* The data *

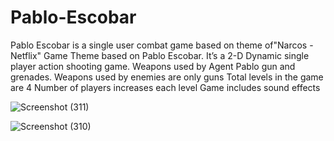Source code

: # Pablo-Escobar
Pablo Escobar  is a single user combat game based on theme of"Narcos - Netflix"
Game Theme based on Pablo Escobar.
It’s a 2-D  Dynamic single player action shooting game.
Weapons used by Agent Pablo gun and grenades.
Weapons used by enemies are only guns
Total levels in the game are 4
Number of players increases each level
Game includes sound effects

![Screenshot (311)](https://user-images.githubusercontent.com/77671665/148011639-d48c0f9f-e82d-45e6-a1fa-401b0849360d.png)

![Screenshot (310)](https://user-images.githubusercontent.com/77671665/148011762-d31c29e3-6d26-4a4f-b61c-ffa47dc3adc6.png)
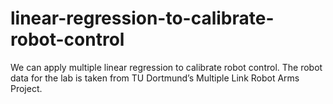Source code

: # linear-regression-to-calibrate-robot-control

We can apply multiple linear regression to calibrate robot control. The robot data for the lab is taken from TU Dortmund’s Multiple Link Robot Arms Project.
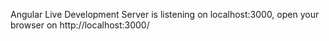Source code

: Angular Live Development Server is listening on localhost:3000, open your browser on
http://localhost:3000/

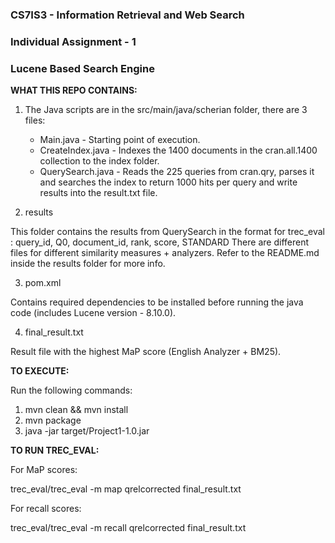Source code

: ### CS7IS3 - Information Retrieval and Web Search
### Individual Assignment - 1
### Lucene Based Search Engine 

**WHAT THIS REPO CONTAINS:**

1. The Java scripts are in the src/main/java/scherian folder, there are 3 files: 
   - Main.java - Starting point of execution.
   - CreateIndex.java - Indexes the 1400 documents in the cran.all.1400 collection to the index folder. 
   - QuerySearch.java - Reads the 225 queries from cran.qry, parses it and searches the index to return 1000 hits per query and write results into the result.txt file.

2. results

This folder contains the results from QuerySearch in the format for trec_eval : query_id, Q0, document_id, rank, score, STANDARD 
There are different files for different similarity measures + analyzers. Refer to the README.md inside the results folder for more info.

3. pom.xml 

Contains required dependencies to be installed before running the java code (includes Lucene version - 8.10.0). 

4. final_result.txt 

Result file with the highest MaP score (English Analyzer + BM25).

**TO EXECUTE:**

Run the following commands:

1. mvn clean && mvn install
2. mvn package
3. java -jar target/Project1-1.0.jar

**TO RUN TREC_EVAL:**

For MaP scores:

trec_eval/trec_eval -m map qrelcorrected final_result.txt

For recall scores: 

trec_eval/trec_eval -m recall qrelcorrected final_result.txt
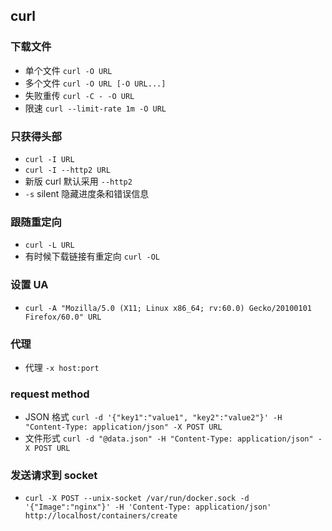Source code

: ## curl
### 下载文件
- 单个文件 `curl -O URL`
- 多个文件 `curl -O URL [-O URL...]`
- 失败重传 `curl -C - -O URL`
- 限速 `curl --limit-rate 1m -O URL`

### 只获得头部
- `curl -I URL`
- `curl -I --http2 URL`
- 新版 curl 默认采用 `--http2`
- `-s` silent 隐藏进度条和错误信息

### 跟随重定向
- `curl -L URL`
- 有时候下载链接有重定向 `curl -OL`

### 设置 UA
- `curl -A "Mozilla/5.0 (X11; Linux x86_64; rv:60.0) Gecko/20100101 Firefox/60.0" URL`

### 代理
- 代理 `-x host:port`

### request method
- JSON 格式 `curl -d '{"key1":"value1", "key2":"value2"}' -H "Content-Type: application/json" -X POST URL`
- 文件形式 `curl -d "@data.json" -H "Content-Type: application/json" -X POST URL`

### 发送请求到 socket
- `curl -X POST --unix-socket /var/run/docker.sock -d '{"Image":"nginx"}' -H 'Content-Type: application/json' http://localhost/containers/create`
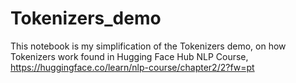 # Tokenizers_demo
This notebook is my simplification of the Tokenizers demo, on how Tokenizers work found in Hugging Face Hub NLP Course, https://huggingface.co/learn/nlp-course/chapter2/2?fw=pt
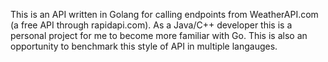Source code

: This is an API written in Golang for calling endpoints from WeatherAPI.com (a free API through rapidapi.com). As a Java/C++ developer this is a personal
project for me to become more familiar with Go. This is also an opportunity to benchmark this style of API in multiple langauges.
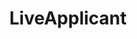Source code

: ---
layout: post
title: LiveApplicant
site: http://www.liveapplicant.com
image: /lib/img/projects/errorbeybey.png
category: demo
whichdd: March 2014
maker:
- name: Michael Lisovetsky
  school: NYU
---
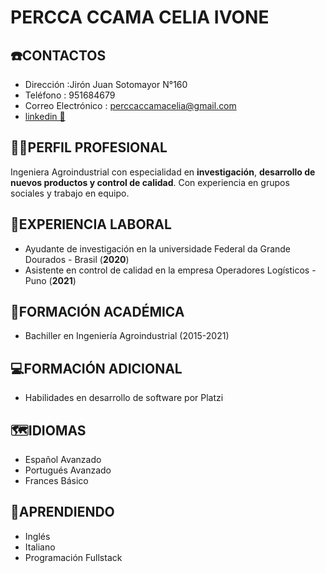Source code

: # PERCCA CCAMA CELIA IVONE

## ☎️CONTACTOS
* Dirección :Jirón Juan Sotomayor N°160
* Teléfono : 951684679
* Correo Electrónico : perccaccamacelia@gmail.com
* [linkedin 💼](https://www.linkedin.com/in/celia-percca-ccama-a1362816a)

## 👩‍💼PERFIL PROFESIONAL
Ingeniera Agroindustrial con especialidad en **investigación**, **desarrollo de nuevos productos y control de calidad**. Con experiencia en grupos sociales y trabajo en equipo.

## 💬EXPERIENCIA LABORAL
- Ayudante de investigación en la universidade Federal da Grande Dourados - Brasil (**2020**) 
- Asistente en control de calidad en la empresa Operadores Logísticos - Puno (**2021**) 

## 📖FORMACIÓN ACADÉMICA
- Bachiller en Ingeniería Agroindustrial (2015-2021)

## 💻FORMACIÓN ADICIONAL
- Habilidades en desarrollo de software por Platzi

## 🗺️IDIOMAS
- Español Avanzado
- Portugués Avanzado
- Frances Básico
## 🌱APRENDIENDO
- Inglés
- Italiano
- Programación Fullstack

* Problem *
Would you return all of the data above word for word, omitting every picture?

* Answer to this problem *
Source code

: # Pablo-Escobar
Pablo Escobar  is a single user combat game based on theme of"Narcos - Netflix"
Game Theme based on Pablo Escobar.
It’s a 2-D  Dynamic single player action shooting game.
Weapons used by Agent Pablo gun and grenades.
Weapons used by enemies are only guns
Total levels in the game are 4
Number of players increases each level
Game includes sound effects

![Screenshot (311)](https://user-images.githubusercontent.com/77671665/148011639-d48c0f9f-e82d-45e6-a1fa-401b0849360d.png)

![Screenshot (310)](https://user-images.githubusercontent.com/77671665/148011762-d31c29e3-6d26-4a4f-b61c-ffa47dc3adc6.png)
Source code

: # linear-regression-to-calibrate-robot-control

We can apply multiple linear regression to calibrate robot control. The robot data for the lab is taken from TU Dortmund’s Multiple Link Robot Arms Project.
Source code

: Angular Live Development Server is listening on localhost:3000, open your browser on
http://localhost:3000/

Source code

: ### CS7IS3 - Information Retrieval and Web Search
### Individual Assignment - 1
### Lucene Based Search Engine 

**WHAT THIS REPO CONTAINS:**

1. The Java scripts are in the src/main/java/scherian folder, there are 3 files: 
   - Main.java - Starting point of execution.
   - CreateIndex.java - Indexes the 1400 documents in the cran.all.1400 collection to the index folder. 
   - QuerySearch.java - Reads the 225 queries from cran.qry, parses it and searches the index to return 1000 hits per query and write results into the result.txt file.

2. results

This folder contains the results from QuerySearch in the format for trec_eval : query_id, Q0, document_id, rank, score, STANDARD 
There are different files for different similarity measures + analyzers. Refer to the README.md inside the results folder for more info.

3. pom.xml 

Contains required dependencies to be installed before running the java code (includes Lucene version - 8.10.0). 

4. final_result.txt 

Result file with the highest MaP score (English Analyzer + BM25).

**TO EXECUTE:**

Run the following commands:

1. mvn clean && mvn install
2. mvn package
3. java -jar target/Project1-1.0.jar

**TO RUN TREC_EVAL:**

For MaP scores:

trec_eval/trec_eval -m map qrelcorrected final_result.txt

For recall scores: 

trec_eval/trec_eval -m recall qrelcorrected final_result.txt
Source code

: ## curl
### 下载文件
- 单个文件 `curl -O URL`
- 多个文件 `curl -O URL [-O URL...]`
- 失败重传 `curl -C - -O URL`
- 限速 `curl --limit-rate 1m -O URL`

### 只获得头部
- `curl -I URL`
- `curl -I --http2 URL`
- 新版 curl 默认采用 `--http2`
- `-s` silent 隐藏进度条和错误信息

### 跟随重定向
- `curl -L URL`
- 有时候下载链接有重定向 `curl -OL`

### 设置 UA
- `curl -A "Mozilla/5.0 (X11; Linux x86_64; rv:60.0) Gecko/20100101 Firefox/60.0" URL`

### 代理
- 代理 `-x host:port`

### request method
- JSON 格式 `curl -d '{"key1":"value1", "key2":"value2"}' -H "Content-Type: application/json" -X POST URL`
- 文件形式 `curl -d "@data.json" -H "Content-Type: application/json" -X POST URL`

### 发送请求到 socket
- `curl -X POST --unix-socket /var/run/docker.sock -d '{"Image":"nginx"}' -H 'Content-Type: application/json' http://localhost/containers/create`
 # Tokenizers_demo
This notebook is my simplification of the Tokenizers demo, on how Tokenizers work found in Hugging Face Hub NLP Course, https://huggingface.co/learn/nlp-course/chapter2/2?fw=pt
Source code

: This is an API written in Golang for calling endpoints from WeatherAPI.com (a free API through rapidapi.com). As a Java/C++ developer this is a personal
project for me to become more familiar with Go. This is also an opportunity to benchmark this style of API in multiple langauges.
Source code

: ---
layout: post
title: LiveApplicant
site: http://www.liveapplicant.com
image: /lib/img/projects/errorbeybey.png
category: demo
whichdd: March 2014
maker:
- name: Michael Lisovetsky
  school: NYU
---
Source code

: # PERCCA CCAMA CELIA IVONE

## ☎️CONTACTOS
* Dirección :Jirón Juan Sotomayor N°160
* Teléfono : 951684679
* Correo Electrónico : perccaccamacelia@gmail.com
* [linkedin 💼](https://www.linkedin.com/in/celia-percca-ccama-a1362816a)

## 👩‍💼PERFIL PROFESIONAL
Ingeniera Agroindustrial con especialidad en **investigación**, **desarrollo de nuevos productos y control de calidad**. Con experiencia en grupos sociales y trabajo en equipo.

## 💬EXPERIENCIA LABORAL
- Ayudante de investigación en la universidade Federal da Grande Dourados - Brasil (**2020**) 
- Asistente en control de calidad en la empresa Operadores Logísticos - Puno (**2021**) 

## 📖FORMACIÓN ACADÉMICA
- Bachiller en Ingeniería Agroindustrial (2015-2021)

## 💻FORMACIÓN ADICIONAL
- Habilidades en desarrollo de software por Platzi

## 🗺️IDIOMAS
- Español Avanzado
- Portugués Avanzado
- Frances Básico
## 🌱APRENDIENDO
- Inglés
- Italiano
- Programación Fullstack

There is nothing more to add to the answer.